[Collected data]
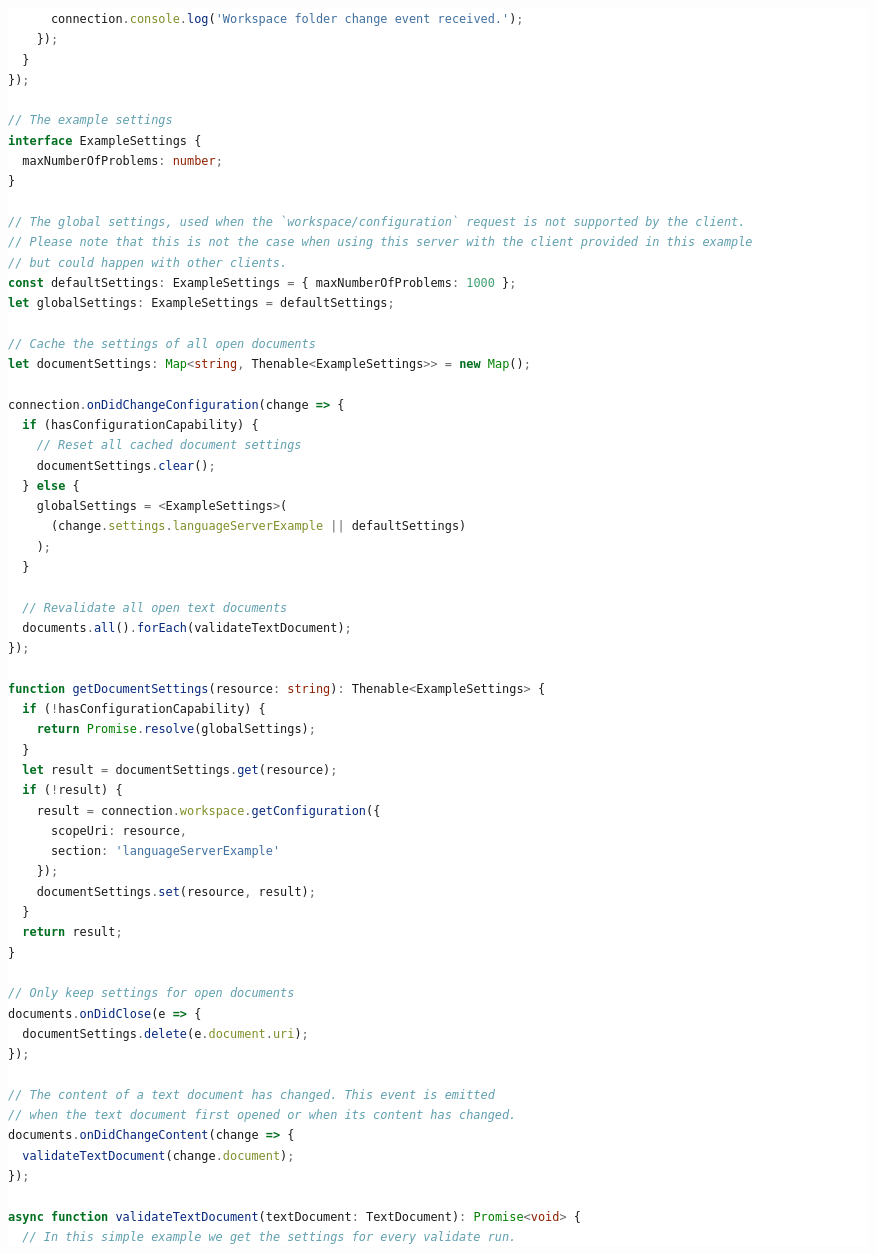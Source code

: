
 ```typescript
      connection.console.log('Workspace folder change event received.');
    });
  }
});

// The example settings
interface ExampleSettings {
  maxNumberOfProblems: number;
}

// The global settings, used when the `workspace/configuration` request is not supported by the client.
// Please note that this is not the case when using this server with the client provided in this example
// but could happen with other clients.
const defaultSettings: ExampleSettings = { maxNumberOfProblems: 1000 };
let globalSettings: ExampleSettings = defaultSettings;

// Cache the settings of all open documents
let documentSettings: Map<string, Thenable<ExampleSettings>> = new Map();

connection.onDidChangeConfiguration(change => {
  if (hasConfigurationCapability) {
    // Reset all cached document settings
    documentSettings.clear();
  } else {
    globalSettings = <ExampleSettings>(
      (change.settings.languageServerExample || defaultSettings)
    );
  }

  // Revalidate all open text documents
  documents.all().forEach(validateTextDocument);
});

function getDocumentSettings(resource: string): Thenable<ExampleSettings> {
  if (!hasConfigurationCapability) {
    return Promise.resolve(globalSettings);
  }
  let result = documentSettings.get(resource);
  if (!result) {
    result = connection.workspace.getConfiguration({
      scopeUri: resource,
      section: 'languageServerExample'
    });
    documentSettings.set(resource, result);
  }
  return result;
}

// Only keep settings for open documents
documents.onDidClose(e => {
  documentSettings.delete(e.document.uri);
});

// The content of a text document has changed. This event is emitted
// when the text document first opened or when its content has changed.
documents.onDidChangeContent(change => {
  validateTextDocument(change.document);
});

async function validateTextDocument(textDocument: TextDocument): Promise<void> {
  // In this simple example we get the settings for every validate run.
```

▶ _What to produce_: Reply with the number of lines above in which the word "hasConfigurationCapability" appears, and with nothing else.

▶ _Exercise output_: 2